Azaleas are sometimes seriously damaged by an early frost that occurs before they have hardened (adapted) for winter. Those that are mulched are particularly vulnerable.
Scientists at USDA's Agricultural Research Service recommend that the mulch be removed from around the azaleas three weeks before the first fall frost if winter injury has occurred to them in the past.
Tests by these scientists have shown the air temperature two inches above the mulch to be five degrees lower than that at the same level above unmulched areas, enough to cause frost formation.
A portion of the sun's energy is absorbed by the earth during the day, and at night the earth's warmed surface gives up the accumulated heat to the cold, thin, dry upper atmosphere.
As this radiation cooling occurs, the air immediately above the radiating surface is warmed slightly, often enough to prevent frost. The mulch lowers the air temperature in the fall and winter by insulating against heat loss from the soil.
In one case, a temperature of 28 degrees F. was noted a week before the first recorded frost. Frost particles were observed on the hay mulch and on the mulched azaleas when no frost was apparent on bare ground or on unmulched plants.
Winter injury was found to be directly related to the date in autumn that the plants remained mulched.
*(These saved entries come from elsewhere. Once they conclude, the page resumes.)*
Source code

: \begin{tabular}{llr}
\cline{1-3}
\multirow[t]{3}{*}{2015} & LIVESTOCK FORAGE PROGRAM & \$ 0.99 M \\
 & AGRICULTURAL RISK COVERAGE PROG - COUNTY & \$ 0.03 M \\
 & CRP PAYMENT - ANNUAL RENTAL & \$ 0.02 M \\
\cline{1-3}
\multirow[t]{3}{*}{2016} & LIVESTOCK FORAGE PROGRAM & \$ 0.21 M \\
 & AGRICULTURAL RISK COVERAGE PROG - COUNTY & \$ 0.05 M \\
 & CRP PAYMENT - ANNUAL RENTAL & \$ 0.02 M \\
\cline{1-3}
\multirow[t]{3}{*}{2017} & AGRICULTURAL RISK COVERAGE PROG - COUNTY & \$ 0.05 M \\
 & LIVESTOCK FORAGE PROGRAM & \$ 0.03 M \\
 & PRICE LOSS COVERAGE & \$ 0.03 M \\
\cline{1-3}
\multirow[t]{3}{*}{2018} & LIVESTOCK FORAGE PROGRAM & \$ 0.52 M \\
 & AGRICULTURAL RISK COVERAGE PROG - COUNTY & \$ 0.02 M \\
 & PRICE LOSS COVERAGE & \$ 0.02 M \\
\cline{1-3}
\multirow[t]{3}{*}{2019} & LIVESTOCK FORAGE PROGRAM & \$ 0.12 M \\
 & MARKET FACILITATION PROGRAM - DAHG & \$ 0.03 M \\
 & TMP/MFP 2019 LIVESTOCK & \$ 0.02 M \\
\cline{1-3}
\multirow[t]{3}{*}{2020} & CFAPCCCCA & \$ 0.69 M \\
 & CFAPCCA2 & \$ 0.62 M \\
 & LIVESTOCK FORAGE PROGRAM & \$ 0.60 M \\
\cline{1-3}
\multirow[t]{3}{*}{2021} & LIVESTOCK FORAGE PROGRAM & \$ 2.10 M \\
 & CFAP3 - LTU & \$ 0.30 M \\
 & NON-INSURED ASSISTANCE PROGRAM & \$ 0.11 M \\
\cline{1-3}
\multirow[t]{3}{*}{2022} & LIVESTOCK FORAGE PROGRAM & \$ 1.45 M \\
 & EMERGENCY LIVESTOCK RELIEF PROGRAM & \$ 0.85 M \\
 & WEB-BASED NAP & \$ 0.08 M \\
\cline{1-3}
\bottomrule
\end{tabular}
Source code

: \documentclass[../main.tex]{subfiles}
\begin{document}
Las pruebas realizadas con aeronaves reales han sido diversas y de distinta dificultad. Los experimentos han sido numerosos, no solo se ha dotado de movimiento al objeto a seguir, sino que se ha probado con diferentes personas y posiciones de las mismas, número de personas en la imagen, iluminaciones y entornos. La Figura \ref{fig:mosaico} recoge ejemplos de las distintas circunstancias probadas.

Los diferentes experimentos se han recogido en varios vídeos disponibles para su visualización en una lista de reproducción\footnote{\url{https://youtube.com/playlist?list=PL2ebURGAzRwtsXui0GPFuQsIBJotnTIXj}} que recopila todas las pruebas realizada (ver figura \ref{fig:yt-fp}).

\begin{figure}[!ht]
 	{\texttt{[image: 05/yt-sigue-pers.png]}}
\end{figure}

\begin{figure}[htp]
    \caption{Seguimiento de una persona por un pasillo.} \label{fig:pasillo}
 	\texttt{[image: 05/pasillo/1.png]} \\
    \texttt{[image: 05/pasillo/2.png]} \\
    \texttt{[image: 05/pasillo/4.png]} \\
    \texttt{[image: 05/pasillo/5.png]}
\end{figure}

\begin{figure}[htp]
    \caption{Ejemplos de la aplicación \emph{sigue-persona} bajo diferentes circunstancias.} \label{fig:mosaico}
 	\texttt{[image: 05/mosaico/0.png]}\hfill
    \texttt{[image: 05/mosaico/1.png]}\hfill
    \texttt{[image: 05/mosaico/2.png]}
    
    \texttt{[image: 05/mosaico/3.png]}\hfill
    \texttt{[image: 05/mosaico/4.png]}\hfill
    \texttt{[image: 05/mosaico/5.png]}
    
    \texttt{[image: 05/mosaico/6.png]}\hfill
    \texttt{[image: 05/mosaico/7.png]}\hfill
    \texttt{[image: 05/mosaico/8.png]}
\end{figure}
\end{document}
The later the mulch remained, the greater the winter injury.
Almost no dead wood was found on a number of plants from which the mulch was removed before frost, but a corresponding number of azaleas of the same variety that were mulched suffered severe injury.
Azaleas sheltered by buildings, shrubbery and trees may not suffer to the same degree.
Winter injury to azaleas consists largely of flower bud damage, leaf burning and splitting of the bark of stems.
If you have not been having trouble, your azaleas may not benefit greatly from mulch removal. A winter mulch has many advantages: It conserves and encourages the penetration of moisture and insulates the soil to prevent the ground from freezing deeply.